John Fry, the district's municipal advisor, presented three bond‑and‑cash financing scenarios totaling roughly $242M–$277M to fund three major projects and described refinancing opportunities and the district's reliance on recent state adequacy funding to blunt near‑term tax impacts.

John Fry, the district's municipal advisor, told the Chambersburg Area School District board on Feb. 24 that the district can finance three major projects under multiple scenarios and is likely to be able to refinance existing short‑term bonds to reduce overall interest costs.

Fry walked the board through three options. Option 1 would finance all three projects — an intermediate school (~$139 million), Green Village (~$37 million) and Camp South (~$117 million) — producing about $277 million in net proceeds under the presentation’s assumptions. Option 2 removes the Green Village project and reduces borrowing to roughly $242 million. Option 3 also omits Green Village but applies about $25.3 million of district cash to lower the borrowing requirement and shorten the number of years the board would need to step up annual debt‑service budgeting.

“The municipal bond market has been nice and stable over the last several months,” Fry said, noting that many of the district’s shorter‑term outstanding bonds have coupons at around 4 percent or less and could be candidates for refinancing as rates trend lower. “It remains an attractive time to borrow,” he added.

Fry showed the board a 25‑year, level‑payment debt‑service construct and warned that, under the largest scenario, annual debt service to bondholders could reach about $31.1 million in peak years, compared with current debt service near $11.6–$12.0 million. He emphasized the plan includes a routine refinancing component when the district issues its ‘new money’ borrowings to capture savings on eligible older issues.

Board members pressed Fry and district staff on how the presentation’s millage and percentage‑increase columns were calculated and where prior numbers — such as an April 2025 5.5‑mill estimate — originated. Administrators explained the district budgeted an increased debt‑service amount this year (notably a one‑time transfer discussed in the meeting) and that the presentation backs into millage equivalents from those budgeted dollars.

Finance staff and the board repeatedly referenced state 'adequacy' funding as a critical offset in the financing plan. Administration said the current fiscal‑year budget includes roughly $5 million of adequacy funding and that the presentation assumes ongoing adequacy receipts would materially reduce or avoid millage increases for debt service. Fry and staff cautioned that PlanCon (state debt‑service reimbursement) is not assumed — “PlanCon was reimbursement on debt service,” Fry said — because the program is effectively moribund for new projects.

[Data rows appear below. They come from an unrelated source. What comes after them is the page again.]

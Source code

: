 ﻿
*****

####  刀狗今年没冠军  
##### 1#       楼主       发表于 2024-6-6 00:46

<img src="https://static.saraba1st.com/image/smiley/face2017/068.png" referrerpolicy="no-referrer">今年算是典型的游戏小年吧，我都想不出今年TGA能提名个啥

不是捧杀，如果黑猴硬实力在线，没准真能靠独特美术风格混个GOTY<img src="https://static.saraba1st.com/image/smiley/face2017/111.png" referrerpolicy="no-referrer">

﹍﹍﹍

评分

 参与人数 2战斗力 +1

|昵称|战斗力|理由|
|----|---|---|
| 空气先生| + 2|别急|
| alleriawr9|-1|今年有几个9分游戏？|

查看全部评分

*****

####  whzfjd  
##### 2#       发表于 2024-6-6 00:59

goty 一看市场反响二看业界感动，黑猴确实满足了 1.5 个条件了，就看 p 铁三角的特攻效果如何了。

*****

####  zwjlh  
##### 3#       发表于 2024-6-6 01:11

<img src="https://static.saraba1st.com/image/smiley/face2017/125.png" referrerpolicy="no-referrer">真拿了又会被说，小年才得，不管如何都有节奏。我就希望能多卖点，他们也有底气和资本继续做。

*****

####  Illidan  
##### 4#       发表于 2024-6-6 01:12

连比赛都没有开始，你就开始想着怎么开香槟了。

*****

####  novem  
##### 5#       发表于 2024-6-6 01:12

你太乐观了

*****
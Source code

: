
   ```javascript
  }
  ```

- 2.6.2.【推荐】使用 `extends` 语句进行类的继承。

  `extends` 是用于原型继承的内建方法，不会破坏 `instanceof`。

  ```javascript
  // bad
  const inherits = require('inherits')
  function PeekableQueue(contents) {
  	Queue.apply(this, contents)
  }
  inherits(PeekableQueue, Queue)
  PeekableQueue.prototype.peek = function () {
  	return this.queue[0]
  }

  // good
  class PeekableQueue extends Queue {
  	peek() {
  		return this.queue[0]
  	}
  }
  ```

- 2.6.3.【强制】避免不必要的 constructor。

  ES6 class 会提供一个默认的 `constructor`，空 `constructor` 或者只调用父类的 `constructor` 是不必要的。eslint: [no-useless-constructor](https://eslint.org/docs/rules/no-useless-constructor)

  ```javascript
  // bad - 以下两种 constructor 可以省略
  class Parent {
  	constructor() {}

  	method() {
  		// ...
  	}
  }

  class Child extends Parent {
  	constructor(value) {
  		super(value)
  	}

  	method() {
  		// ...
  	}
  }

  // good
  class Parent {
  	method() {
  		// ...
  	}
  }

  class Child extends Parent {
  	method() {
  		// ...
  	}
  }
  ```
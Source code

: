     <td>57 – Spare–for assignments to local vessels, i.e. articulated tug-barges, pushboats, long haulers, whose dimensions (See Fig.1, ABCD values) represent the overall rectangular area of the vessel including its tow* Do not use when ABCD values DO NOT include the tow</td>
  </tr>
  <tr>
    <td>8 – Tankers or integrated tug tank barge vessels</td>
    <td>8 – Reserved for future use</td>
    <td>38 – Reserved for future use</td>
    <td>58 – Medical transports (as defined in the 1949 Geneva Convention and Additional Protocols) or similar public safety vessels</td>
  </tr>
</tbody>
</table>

Board discussion also addressed the district’s statutory or practical additional bond capacity (discussed in the meeting around $275 million of additional principal capacity based on current budget figures), the potential benefits of directing district cash toward later phases of projects to improve credit‑rating flexibility, and the need to test several forecasting scenarios (including a “worst‑case” projection) in the coming weeks.

The board did not make any commitment to proceed at the meeting; members asked staff to return with refined draw schedules, explicit assumptions for the three‑year budget, and alternatives that show the operational impact of different capital‑reserve or millage choices. The presentation was presented as step one of three in the board’s capital‑financing review process; board members said they expect to revisit the numbers and assumptions at the next meetings.